Для того чтобы попасть в конюшню, надо было повернуть вспять и, минуя весь ряд строений, слова подойти к хозяйской клети. Там, рядом с огородной калиткой, были большие тесовые ворота, заляпанные понизу навозом и грязью. Через эти ворота сперва попадали на скотный двор, просторный четырехугольник, огороженный с двух сторон жердяной изгородью, такой частой, что и курице не пролезть. Две другие стороны скотного двора составляли конюшня и хозяйский хлев. Вход в конюшню был с дальнего конца; над коричневыми крашеными воротами поблескивала красная жестяная дощечка. У входа стояла приставная лесенка, по которой поднимались на сеновал за сеном или за соломой для подстилки.
Над каждой кормушкой в потолке было отверстие, поэтому задавать корм лошадям было проще простого: полезай наверх да сбрось сена, сколько понадобится.

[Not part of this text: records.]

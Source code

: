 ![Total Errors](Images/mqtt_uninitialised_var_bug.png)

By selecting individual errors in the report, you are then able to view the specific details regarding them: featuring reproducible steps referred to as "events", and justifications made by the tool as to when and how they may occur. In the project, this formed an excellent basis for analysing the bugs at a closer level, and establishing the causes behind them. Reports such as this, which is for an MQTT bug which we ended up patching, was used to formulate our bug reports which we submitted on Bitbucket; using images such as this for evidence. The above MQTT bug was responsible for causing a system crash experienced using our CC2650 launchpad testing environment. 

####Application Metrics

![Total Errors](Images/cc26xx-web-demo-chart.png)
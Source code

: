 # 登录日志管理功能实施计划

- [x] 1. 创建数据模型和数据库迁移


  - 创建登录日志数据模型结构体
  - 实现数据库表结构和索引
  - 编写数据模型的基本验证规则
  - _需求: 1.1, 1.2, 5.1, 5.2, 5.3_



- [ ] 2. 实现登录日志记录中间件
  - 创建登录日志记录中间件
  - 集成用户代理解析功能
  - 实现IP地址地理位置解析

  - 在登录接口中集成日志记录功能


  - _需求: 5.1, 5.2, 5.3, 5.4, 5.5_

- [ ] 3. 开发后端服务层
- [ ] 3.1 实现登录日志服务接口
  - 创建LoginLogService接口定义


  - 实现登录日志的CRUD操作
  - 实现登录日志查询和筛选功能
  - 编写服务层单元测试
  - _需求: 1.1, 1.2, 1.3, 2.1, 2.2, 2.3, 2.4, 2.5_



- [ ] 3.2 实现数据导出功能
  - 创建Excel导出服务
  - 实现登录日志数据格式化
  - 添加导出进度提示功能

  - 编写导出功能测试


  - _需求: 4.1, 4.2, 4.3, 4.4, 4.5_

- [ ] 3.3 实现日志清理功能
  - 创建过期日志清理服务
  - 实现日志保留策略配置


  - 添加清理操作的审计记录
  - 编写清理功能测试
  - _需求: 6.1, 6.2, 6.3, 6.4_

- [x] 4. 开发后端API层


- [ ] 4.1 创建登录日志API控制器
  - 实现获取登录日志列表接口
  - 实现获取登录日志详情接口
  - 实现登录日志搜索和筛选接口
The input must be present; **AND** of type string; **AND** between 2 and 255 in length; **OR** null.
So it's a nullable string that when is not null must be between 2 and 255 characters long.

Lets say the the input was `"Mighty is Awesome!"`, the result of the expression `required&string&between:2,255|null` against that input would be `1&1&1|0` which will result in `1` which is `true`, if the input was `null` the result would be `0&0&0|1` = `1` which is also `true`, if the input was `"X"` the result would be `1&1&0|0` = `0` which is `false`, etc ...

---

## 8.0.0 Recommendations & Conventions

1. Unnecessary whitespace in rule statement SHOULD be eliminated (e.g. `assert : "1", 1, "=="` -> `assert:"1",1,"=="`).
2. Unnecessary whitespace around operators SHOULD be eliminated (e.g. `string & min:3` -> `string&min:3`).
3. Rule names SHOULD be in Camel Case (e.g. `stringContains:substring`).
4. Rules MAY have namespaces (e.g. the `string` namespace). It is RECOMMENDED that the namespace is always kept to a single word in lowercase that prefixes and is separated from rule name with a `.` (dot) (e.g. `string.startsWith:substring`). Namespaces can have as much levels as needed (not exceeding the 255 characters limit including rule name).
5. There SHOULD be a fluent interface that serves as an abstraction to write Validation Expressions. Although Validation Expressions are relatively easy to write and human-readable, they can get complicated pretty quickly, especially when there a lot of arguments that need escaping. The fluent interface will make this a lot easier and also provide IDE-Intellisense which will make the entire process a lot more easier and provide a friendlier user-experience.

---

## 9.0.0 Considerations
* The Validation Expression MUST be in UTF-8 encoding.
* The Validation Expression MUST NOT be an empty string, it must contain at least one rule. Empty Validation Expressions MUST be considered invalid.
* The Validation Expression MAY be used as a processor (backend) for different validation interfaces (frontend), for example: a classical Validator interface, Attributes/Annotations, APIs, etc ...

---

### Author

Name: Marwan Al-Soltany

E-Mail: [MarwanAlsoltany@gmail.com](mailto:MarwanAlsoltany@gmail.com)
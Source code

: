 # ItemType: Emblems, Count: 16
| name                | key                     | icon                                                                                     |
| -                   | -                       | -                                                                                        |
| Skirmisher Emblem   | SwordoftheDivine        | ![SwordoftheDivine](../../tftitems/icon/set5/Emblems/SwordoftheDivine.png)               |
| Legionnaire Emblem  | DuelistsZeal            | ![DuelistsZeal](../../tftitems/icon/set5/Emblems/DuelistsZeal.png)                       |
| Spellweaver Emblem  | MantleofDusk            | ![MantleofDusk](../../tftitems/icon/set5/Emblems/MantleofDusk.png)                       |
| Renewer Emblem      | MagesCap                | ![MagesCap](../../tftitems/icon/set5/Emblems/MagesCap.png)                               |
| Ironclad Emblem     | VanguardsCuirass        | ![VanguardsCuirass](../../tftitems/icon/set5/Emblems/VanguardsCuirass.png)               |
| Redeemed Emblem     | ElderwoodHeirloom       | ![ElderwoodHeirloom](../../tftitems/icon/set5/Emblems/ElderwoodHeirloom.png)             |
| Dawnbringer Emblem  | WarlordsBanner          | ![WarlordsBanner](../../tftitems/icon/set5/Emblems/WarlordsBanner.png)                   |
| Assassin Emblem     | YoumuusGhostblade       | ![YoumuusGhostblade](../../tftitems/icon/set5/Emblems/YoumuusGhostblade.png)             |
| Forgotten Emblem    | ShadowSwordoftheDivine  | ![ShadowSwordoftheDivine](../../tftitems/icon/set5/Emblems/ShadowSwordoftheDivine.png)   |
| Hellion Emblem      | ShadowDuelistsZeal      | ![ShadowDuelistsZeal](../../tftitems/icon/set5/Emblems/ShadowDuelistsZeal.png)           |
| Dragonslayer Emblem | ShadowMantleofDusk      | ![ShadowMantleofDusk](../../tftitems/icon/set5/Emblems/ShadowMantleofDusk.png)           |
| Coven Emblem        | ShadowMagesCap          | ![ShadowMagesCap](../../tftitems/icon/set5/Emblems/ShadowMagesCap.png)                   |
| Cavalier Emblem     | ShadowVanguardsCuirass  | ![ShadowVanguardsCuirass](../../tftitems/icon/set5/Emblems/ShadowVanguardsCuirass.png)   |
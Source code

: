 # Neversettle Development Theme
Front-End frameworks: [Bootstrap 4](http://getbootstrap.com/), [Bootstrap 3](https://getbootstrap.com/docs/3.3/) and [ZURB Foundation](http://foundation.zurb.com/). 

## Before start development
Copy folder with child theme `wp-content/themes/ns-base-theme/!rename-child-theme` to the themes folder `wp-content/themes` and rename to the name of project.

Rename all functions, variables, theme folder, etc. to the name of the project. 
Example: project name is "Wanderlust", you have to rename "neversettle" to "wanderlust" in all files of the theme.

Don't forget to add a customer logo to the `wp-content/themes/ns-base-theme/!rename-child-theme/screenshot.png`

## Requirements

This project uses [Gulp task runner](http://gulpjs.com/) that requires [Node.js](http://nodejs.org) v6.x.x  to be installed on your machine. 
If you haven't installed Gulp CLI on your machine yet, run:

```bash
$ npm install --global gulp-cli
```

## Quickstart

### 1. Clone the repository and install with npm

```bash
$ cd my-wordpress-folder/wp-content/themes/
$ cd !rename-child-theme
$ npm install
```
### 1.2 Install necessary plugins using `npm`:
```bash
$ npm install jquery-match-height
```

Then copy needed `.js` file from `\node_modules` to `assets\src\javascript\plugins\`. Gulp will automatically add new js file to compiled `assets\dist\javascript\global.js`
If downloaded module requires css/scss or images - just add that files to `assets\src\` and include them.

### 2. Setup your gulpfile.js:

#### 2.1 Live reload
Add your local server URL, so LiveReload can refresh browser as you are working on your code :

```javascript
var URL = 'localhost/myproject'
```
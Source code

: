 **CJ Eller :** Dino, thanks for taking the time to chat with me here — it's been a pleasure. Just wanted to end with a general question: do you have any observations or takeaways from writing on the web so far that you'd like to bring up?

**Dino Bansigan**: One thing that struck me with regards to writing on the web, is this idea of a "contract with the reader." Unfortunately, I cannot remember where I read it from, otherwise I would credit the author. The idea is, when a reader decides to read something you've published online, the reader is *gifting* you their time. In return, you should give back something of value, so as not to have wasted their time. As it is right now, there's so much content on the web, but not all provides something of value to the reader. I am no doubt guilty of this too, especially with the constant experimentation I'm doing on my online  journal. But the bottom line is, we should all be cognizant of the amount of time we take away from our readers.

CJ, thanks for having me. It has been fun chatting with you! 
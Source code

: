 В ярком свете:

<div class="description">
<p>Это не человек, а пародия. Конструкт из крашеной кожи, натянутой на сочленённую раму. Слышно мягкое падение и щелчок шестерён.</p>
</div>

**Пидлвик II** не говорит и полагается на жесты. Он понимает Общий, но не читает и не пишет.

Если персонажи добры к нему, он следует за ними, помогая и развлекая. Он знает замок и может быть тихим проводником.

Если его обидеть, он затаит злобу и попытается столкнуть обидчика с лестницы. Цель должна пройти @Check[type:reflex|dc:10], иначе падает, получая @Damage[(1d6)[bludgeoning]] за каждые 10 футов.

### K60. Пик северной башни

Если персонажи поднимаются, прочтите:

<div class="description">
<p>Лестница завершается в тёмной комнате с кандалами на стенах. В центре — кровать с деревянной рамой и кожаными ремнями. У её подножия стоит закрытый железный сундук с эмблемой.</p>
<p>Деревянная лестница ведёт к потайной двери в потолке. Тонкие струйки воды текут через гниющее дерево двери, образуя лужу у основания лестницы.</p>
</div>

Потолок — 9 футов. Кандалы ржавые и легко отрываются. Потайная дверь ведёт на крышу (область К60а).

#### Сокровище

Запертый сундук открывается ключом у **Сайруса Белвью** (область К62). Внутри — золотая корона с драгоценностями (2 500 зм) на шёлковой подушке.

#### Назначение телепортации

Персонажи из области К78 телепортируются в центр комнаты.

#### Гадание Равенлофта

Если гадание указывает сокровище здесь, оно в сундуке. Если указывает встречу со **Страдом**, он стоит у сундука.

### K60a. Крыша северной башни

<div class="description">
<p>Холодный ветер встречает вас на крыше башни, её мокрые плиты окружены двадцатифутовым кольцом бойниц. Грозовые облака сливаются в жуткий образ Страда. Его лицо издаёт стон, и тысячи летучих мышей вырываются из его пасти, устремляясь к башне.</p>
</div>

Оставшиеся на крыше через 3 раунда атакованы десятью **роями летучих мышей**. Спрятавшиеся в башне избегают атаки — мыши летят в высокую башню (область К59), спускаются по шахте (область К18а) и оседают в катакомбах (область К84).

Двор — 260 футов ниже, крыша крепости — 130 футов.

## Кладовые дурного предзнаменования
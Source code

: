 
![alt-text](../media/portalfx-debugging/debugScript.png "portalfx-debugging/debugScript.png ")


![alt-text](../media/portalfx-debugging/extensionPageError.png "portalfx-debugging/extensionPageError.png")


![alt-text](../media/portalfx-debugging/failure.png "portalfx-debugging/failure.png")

А посреди конюшни в потолке зиял очень большой проем. В него скидывали солому на подстилку прямо в овечий закут. Овцы всякий раз с перепугу шарахались в стороны, чуть стенку не прошибали.
В конюшне было четыре стойла, но лошадей всего три: две гнедых рабочих, третья — жеребенок, черная ладная кобылка, которая, всем на диво, со временем поседела. Четвертое стойло предназначалось для лошади приезжего гостя или торговца.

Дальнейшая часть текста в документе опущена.